* [Work item] Whenever a line in the records below holds the string "quot", copy it out.
[Opening Given information section]
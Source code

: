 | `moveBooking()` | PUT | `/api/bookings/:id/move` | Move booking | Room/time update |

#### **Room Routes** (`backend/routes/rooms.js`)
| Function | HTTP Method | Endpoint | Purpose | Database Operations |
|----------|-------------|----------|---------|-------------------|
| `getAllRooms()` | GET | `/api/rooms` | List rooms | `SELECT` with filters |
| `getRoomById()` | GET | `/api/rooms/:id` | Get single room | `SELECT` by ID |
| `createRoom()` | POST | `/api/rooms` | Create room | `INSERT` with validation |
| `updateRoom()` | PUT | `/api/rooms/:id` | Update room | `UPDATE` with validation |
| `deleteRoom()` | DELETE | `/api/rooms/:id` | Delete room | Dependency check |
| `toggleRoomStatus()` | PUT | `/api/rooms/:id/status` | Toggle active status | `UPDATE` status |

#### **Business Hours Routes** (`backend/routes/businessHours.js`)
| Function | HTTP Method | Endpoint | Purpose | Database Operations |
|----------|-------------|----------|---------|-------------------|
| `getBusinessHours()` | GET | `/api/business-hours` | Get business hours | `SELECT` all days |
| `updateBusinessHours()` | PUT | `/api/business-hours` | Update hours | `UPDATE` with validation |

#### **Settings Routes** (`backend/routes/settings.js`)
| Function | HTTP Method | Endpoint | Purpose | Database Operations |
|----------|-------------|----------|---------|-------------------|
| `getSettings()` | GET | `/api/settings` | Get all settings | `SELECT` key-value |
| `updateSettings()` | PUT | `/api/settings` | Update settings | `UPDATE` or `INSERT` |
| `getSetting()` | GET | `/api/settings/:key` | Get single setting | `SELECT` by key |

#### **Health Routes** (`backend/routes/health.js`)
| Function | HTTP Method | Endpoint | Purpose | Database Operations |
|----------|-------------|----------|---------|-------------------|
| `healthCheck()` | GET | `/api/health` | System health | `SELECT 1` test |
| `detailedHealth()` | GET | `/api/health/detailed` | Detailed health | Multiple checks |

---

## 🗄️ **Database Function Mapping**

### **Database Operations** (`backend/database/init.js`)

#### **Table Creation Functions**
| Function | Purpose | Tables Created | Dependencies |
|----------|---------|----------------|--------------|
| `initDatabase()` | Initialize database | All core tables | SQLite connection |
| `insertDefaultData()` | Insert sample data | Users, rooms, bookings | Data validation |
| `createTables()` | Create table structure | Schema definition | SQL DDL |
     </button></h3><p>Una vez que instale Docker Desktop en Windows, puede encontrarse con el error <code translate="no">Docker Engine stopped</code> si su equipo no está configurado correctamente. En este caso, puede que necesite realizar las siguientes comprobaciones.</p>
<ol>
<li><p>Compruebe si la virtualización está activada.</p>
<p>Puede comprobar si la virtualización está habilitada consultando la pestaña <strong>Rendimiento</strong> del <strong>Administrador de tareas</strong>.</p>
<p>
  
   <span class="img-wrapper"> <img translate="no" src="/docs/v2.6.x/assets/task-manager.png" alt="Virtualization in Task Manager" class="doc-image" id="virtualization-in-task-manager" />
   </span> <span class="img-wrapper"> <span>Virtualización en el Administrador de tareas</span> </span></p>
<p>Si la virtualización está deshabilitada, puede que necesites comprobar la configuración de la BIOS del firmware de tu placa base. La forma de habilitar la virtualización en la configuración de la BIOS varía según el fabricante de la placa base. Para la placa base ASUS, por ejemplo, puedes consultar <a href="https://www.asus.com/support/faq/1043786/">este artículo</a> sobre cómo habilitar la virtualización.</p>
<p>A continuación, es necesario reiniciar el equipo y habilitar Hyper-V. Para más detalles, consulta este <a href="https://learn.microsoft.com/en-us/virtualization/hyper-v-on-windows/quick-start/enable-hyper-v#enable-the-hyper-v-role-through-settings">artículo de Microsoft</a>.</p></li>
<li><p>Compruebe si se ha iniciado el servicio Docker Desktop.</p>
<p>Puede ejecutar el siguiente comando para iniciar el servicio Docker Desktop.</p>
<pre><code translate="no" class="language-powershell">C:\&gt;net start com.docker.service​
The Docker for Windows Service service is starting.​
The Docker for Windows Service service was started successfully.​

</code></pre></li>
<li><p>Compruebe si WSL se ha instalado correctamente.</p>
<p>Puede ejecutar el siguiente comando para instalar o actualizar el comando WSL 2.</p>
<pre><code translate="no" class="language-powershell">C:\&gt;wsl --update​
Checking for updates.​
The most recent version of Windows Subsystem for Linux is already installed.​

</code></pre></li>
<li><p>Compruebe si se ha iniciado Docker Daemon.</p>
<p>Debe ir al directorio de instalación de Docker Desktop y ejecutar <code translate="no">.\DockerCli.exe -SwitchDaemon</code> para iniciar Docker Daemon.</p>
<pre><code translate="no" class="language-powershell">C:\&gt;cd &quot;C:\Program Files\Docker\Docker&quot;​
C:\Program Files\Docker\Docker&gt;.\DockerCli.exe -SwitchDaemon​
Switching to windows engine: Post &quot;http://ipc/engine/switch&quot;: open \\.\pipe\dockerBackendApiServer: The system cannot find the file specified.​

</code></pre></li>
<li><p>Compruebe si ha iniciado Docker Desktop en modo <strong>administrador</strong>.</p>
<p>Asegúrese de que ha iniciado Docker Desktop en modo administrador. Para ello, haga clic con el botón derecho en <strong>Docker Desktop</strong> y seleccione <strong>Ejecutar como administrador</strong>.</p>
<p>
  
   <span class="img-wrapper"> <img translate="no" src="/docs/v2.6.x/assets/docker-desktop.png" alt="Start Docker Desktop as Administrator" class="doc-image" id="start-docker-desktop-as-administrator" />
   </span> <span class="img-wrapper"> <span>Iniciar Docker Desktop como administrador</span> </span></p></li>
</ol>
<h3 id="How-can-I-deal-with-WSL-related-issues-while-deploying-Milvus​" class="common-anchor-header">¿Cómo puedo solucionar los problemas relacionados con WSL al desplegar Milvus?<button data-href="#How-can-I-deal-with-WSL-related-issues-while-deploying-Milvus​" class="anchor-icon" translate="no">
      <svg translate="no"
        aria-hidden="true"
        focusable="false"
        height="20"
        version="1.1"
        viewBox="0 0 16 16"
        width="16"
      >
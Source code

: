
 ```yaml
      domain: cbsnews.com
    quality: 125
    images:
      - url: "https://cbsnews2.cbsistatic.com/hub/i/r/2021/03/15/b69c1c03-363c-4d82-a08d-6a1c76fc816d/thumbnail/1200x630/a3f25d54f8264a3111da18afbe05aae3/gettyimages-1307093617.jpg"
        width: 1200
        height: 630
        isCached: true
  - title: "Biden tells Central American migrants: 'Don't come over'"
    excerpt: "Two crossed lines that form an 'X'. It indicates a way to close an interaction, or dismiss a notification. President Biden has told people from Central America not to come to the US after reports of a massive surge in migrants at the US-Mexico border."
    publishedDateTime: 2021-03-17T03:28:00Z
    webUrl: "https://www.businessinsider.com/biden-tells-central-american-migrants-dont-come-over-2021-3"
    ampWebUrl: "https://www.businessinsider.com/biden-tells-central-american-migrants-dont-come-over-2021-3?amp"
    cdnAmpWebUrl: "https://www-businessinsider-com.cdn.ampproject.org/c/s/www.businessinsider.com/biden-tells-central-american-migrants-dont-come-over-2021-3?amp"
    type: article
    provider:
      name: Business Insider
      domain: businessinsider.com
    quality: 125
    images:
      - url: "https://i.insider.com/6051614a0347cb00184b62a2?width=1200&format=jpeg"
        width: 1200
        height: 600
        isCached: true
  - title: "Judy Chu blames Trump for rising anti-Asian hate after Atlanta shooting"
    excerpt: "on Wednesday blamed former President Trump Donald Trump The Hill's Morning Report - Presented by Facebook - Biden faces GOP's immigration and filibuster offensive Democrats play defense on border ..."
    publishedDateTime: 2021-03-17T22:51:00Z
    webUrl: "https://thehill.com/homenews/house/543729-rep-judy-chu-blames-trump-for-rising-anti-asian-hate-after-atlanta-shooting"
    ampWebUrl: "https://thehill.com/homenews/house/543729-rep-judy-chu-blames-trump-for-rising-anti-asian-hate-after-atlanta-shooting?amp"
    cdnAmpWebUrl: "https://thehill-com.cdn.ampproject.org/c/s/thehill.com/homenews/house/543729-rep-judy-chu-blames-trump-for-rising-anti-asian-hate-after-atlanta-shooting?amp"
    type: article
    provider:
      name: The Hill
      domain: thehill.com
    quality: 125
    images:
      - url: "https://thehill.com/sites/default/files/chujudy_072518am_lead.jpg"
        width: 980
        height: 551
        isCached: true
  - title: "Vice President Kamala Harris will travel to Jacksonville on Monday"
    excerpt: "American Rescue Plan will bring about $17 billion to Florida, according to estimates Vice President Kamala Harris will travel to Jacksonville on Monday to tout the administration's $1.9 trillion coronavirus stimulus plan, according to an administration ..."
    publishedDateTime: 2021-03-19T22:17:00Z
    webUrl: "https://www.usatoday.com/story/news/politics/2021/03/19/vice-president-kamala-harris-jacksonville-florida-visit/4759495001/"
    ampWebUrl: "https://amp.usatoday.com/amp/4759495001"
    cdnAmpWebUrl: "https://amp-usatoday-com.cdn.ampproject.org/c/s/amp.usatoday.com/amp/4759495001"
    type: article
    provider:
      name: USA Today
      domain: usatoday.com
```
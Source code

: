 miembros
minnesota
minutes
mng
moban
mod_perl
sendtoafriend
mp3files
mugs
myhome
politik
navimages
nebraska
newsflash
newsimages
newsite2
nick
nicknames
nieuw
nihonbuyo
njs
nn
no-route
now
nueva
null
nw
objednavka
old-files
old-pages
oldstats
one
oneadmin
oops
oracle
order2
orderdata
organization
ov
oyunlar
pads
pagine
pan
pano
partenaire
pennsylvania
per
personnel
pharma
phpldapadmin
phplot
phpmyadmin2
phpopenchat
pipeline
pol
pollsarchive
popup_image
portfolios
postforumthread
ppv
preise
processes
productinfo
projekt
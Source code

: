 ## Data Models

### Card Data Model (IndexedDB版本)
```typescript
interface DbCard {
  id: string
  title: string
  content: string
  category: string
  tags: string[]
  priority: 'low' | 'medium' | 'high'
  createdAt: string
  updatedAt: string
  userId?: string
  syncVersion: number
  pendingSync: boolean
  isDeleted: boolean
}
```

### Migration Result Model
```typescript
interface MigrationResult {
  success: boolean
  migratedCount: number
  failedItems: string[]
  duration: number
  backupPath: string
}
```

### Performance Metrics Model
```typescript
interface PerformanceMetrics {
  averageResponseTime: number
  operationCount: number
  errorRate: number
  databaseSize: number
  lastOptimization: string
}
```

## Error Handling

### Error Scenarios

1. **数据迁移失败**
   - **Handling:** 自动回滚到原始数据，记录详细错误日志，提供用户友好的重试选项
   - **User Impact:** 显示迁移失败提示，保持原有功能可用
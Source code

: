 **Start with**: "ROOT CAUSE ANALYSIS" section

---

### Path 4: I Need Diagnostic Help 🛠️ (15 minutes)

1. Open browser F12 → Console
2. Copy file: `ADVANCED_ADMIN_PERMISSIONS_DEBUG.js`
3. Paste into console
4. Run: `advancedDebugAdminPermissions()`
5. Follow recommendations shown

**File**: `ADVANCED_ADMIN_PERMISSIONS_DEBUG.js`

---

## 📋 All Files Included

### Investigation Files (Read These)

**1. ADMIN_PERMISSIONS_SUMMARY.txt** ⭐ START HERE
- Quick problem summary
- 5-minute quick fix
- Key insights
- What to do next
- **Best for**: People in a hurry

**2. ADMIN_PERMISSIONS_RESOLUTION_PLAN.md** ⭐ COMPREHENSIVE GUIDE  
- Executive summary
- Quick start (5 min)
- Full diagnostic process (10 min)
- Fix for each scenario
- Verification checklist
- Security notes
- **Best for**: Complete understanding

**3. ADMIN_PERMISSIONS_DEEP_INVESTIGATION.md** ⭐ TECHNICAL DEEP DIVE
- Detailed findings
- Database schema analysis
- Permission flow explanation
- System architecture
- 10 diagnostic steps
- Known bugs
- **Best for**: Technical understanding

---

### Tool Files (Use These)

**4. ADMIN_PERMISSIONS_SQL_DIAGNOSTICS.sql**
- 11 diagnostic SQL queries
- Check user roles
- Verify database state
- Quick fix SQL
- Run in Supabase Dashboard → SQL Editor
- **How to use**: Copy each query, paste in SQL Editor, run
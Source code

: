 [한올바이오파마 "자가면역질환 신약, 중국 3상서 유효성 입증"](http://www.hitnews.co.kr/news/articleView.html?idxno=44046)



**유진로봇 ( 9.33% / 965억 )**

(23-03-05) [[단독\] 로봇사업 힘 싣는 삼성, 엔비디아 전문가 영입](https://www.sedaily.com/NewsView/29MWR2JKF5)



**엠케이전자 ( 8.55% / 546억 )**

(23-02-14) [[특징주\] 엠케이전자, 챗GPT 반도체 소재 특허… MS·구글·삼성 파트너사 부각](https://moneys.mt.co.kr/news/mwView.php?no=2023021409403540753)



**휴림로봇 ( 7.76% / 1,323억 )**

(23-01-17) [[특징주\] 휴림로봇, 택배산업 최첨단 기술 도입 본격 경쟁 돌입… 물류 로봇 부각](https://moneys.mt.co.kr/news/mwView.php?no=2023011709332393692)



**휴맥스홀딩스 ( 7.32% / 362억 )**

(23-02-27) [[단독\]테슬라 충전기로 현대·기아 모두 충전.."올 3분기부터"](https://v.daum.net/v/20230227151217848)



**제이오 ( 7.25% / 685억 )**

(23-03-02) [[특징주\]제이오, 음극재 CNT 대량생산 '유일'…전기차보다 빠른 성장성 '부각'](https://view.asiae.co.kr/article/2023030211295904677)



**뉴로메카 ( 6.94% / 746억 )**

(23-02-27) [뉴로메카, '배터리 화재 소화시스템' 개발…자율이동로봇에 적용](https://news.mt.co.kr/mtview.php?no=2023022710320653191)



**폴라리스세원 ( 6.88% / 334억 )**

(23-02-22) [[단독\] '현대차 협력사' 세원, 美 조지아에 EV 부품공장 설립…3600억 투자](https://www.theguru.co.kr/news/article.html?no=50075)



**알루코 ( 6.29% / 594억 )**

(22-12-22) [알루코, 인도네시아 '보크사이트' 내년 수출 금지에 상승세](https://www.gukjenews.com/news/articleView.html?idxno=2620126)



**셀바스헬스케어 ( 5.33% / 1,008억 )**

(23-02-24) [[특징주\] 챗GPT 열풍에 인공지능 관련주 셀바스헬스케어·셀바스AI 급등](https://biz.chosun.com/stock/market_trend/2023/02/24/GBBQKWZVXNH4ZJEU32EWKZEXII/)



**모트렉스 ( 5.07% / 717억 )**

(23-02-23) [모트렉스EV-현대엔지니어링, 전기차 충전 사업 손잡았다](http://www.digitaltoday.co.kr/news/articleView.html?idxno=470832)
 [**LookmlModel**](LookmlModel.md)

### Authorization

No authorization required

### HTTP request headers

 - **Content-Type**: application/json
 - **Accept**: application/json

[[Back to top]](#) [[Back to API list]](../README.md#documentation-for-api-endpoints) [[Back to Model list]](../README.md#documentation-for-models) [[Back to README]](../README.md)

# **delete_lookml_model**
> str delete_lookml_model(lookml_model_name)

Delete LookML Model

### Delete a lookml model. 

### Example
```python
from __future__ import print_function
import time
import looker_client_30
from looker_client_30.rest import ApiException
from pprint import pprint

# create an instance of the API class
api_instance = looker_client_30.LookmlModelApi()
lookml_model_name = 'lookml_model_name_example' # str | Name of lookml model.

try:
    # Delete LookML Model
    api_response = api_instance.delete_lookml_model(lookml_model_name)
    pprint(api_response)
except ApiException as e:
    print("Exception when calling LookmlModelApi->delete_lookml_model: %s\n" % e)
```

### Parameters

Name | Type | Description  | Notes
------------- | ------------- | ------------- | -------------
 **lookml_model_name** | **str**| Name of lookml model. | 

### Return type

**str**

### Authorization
[Closing Given information section]
* [Task result]
<pre><code translate="no" class="language-powershell">C:\&gt;cd &quot;C:\Program Files\Docker\Docker&quot;​
Switching to windows engine: Post &quot;http://ipc/engine/switch&quot;: open \\.\pipe\dockerBackendApiServer: The system cannot find the file specified.​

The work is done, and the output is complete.